Originally for this week I was going to wrap up the five reasons why God is real from the book, “The God Answers”. But while praying during Holy Hour in Adoration last Tuesday, I began reflecting on the life of St. Monica. It was her Feast Day, and the Lord moved me to write about her this week instead.
St. Monica (322-387 A.D.) was raised in a Christian home in North Africa. Early in life she struggled with alcoholism, sneaking wine from the family cellar, before being caught and overcoming the habit. She was given in marriage to an ill-tempered and adulterous pagan Roman official. She suffered greatly because of her husband and unkind mother-in-law who she lived with. Monica prayed hard for their conversion for many years. Her patience and kindness became a source of encouragement for other women in similar situations. Monica gave birth to three children, and was deeply saddened that her husband would not allow them to be baptized. Her oldest son, Augustine, caused her the most pain.
Augustine became very involved with groups who spread heresies about the Church. He was intrigued with worldly attractions, lust for women, and pagan philosophies. Monica was distressed to learn that her son was living an immoral life. For a while, she refused to let him eat or sleep in her house. Then one night she had a vision that assured her Augustine would return to the faith. From that time on, she stayed close to her son, praying and fasting for him. Despite the great anxiety and pain he caused her, Monica never stopped praying for him.
Eventually, through her persistence in prayer and good example, Monica’s husband converted to Christianity shortly before his death. Augustine experienced a profound conversion. He was baptized, and lived the rest of his life in holiness, prayer, and penance. Augustine became a priest, bishop, theologian, writer, and the founder of a religious order of priests. Augustine was declared a Saint and Doctor of the Church. He is considered one of the most influential saints and theologians to have ever lived. His writings are widely read to this very day. As for St. Monica, everything we know of her heroic virtue is from the writings of her son.

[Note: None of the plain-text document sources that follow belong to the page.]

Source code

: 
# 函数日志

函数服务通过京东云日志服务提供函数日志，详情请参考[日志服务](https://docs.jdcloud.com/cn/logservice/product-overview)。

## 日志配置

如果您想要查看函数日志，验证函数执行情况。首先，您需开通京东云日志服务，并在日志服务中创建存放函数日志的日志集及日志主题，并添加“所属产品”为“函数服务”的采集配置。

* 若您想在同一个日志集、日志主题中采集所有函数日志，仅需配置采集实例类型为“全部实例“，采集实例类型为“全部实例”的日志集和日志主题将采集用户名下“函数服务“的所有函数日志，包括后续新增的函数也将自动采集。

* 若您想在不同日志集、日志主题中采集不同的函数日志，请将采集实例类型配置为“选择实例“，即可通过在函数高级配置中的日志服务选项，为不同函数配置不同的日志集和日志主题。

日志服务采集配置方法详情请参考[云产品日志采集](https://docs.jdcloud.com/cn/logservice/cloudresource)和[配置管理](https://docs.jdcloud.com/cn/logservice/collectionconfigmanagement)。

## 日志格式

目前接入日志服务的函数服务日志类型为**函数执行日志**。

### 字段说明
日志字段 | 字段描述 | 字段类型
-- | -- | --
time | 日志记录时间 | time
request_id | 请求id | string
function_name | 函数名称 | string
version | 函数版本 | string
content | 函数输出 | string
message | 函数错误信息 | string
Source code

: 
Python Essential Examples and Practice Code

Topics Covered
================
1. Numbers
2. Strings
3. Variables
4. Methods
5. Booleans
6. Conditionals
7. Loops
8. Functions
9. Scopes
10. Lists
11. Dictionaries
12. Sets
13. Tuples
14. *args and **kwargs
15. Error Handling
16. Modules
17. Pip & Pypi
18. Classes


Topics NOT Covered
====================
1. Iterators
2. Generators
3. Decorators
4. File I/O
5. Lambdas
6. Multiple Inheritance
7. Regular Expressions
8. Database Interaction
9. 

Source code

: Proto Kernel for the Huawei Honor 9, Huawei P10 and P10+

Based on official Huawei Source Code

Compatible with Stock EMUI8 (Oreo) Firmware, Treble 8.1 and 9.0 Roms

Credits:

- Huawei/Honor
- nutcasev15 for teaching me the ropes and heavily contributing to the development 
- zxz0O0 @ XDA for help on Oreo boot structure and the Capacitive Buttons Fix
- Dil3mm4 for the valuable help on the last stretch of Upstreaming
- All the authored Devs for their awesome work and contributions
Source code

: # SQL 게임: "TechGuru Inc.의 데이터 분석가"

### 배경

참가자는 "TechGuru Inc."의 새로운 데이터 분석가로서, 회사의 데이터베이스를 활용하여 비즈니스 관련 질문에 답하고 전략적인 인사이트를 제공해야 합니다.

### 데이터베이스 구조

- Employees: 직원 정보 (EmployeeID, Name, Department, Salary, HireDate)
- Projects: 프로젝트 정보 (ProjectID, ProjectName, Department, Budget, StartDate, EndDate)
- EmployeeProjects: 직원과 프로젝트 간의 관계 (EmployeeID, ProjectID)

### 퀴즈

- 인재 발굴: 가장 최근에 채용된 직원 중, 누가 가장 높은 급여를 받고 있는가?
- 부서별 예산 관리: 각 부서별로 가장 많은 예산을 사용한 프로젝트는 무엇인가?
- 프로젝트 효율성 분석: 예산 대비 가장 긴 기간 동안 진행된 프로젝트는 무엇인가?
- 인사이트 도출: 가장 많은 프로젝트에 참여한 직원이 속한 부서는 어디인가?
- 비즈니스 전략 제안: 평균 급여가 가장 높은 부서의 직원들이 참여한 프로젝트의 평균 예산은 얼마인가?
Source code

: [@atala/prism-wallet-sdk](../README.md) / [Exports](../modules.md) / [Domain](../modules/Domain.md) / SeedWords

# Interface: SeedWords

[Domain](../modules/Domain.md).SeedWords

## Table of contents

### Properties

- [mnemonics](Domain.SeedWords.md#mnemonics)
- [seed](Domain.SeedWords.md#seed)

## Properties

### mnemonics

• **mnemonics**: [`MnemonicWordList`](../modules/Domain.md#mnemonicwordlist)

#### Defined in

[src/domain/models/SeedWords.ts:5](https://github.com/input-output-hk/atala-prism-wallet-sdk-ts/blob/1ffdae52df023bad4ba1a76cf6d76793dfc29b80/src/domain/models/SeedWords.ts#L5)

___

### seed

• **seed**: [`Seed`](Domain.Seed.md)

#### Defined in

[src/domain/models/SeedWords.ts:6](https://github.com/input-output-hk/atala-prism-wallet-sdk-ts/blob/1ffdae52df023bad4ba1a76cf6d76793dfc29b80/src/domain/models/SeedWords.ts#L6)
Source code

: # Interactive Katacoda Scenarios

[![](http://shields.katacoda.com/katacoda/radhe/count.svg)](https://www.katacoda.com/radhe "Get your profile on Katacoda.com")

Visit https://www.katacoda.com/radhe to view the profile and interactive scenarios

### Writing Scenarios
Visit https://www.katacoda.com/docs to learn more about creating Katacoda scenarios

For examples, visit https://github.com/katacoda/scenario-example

As parents, it’s hard to watch our children wander away from the Church and live a wayward lifestyle. St. Monica is a model of patience for parents. Her long years of prayer, coupled with a strong, well-disciplined character, finally led to the conversion of her hot-tempered husband, her cantankerous mother-in-law and her brilliant but wayward son. May she be an example for us to never give up. St. Monica is the patron saint of home makers, difficult marriages, alcoholism, abuse victims, victims of adultery, widows, and parents facing family difficulties. Her feast day is August 27th.
May we pray this week… St. Monica, for the sake of my children, please teach me to persist in faithful prayer as you did for your son’s sake. Inspire me to behave in ways that will gently bring my children closer to Christ. Pray for me, and for my children, that we may acquire heaven, joining with you, there, in offering constant and thankful praise to God. Amen
PS – Next week, we will finish “Is God Real?” with Reason No. 5 – Personal Experience.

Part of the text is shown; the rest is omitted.